**** SOURCE INFORMATION

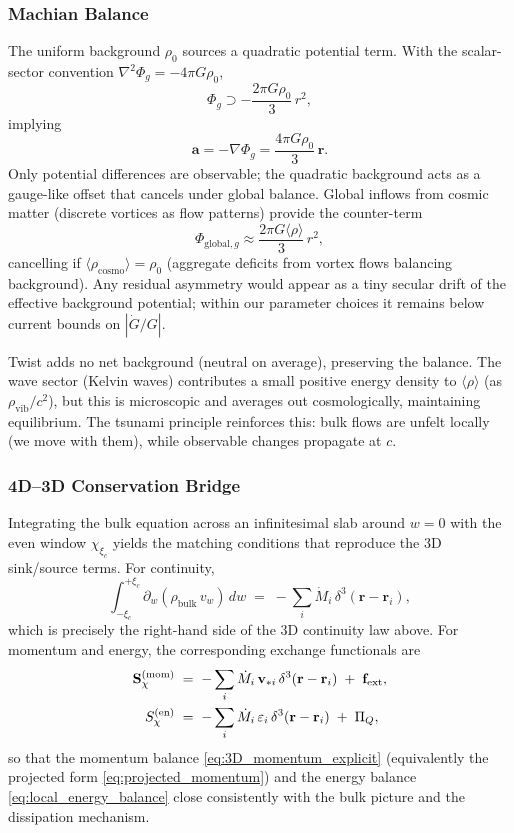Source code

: \subsubsection{Machian Balance}
The uniform background $\rho_0$ sources a quadratic potential term. With the scalar-sector convention $\nabla^2 \Phi_g=-4\pi G\rho_0$,
\begin{equation}
\Phi_g \supset -\frac{2\pi G \rho_0}{3}\,r^2,
\end{equation}
implying
\begin{equation}
\mathbf{a} = -\nabla \Phi_g = \frac{4\pi G \rho_0}{3}\,\mathbf{r}.
\end{equation}
Only potential differences are observable; the quadratic background acts as a gauge-like offset that cancels under global balance. Global inflows from cosmic matter (discrete vortices as flow patterns) provide the counter-term
\begin{equation}
\Phi_{\text{global},g} \approx \frac{2\pi G \langle \rho \rangle}{3}\, r^2,
\end{equation}
cancelling if $\langle \rho_{\text{cosmo}} \rangle = \rho_0$ (aggregate deficits from vortex flows balancing background). Any residual asymmetry would appear as a tiny secular drift of the effective background potential; within our parameter choices it remains below current bounds on $|\dot G/G|$.

Twist adds no net background (neutral on average), preserving the balance. The wave sector (Kelvin waves) contributes a small positive energy density to $\langle \rho \rangle$ (as $\rho_{\text{vib}}/c^2$), but this is microscopic and averages out cosmologically, maintaining equilibrium. The tsunami principle reinforces this: bulk flows are unfelt locally (we move with them), while observable changes propagate at $c$.

\subsubsection{4D–3D Conservation Bridge}
Integrating the bulk equation across an infinitesimal slab around $w=0$ with the even window $\chi_{\xi_c}$ yields the matching conditions that reproduce the $3$D sink/source terms. For continuity,
\begin{equation}
\int_{-\xi_c}^{+\xi_c}\!\partial_w\!\left(\rho_{\text{bulk}}\, v_w\right)\,dw
\;=\; -\sum_i \dot M_i\,\delta^3(\mathbf r-\mathbf r_i),
\end{equation}
which is precisely the right-hand side of the $3$D continuity law above. For momentum and energy, the corresponding exchange functionals are
\begin{align}
\mathbf S_{\chi}^{(\mathrm{mom})} \;&=\; - \sum_i \dot M_i\,\mathbf v_{*i}\,\delta^3(\mathbf r-\mathbf r_i)\;+\;\mathbf f_{\rm ext},\\
S_{\chi}^{(\mathrm{en})} \;&=\; - \sum_i \dot M_i\,\varepsilon_i\,\delta^3(\mathbf r-\mathbf r_i)\;+\;\Pi_Q,
\end{align}
so that the momentum balance \eqref{eq:3D_momentum_explicit} (equivalently the projected form \eqref{eq:projected_momentum}) and the energy balance \eqref{eq:local_energy_balance} close consistently with the bulk picture and the dissipation mechanism.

********

PROBLEM DETAILS -
What needs duplicating is the run of lines from the one containing "which is precisely" through the last line of the entries above, exact and complete.

TASK RESPONSE -
which is precisely the right-hand side of the $3$D continuity law above. For momentum and energy, the corresponding exchange functionals are
\begin{align}
\mathbf S_{\chi}^{(\mathrm{mom})} \;&=\; - \sum_i \dot M_i\,\mathbf v_{*i}\,\delta^3(\mathbf r-\mathbf r_i)\;+\;\mathbf f_{\rm ext},\\
S_{\chi}^{(\mathrm{en})} \;&=\; - \sum_i \dot M_i\,\varepsilon_i\,\delta^3(\mathbf r-\mathbf r_i)\;+\;\Pi_Q,
\end{align}
so that the momentum balance \eqref{eq:3D_momentum_explicit} (equivalently the projected form \eqref{eq:projected_momentum}) and the energy balance \eqref{eq:local_energy_balance} close consistently with the bulk picture and the dissipation mechanism.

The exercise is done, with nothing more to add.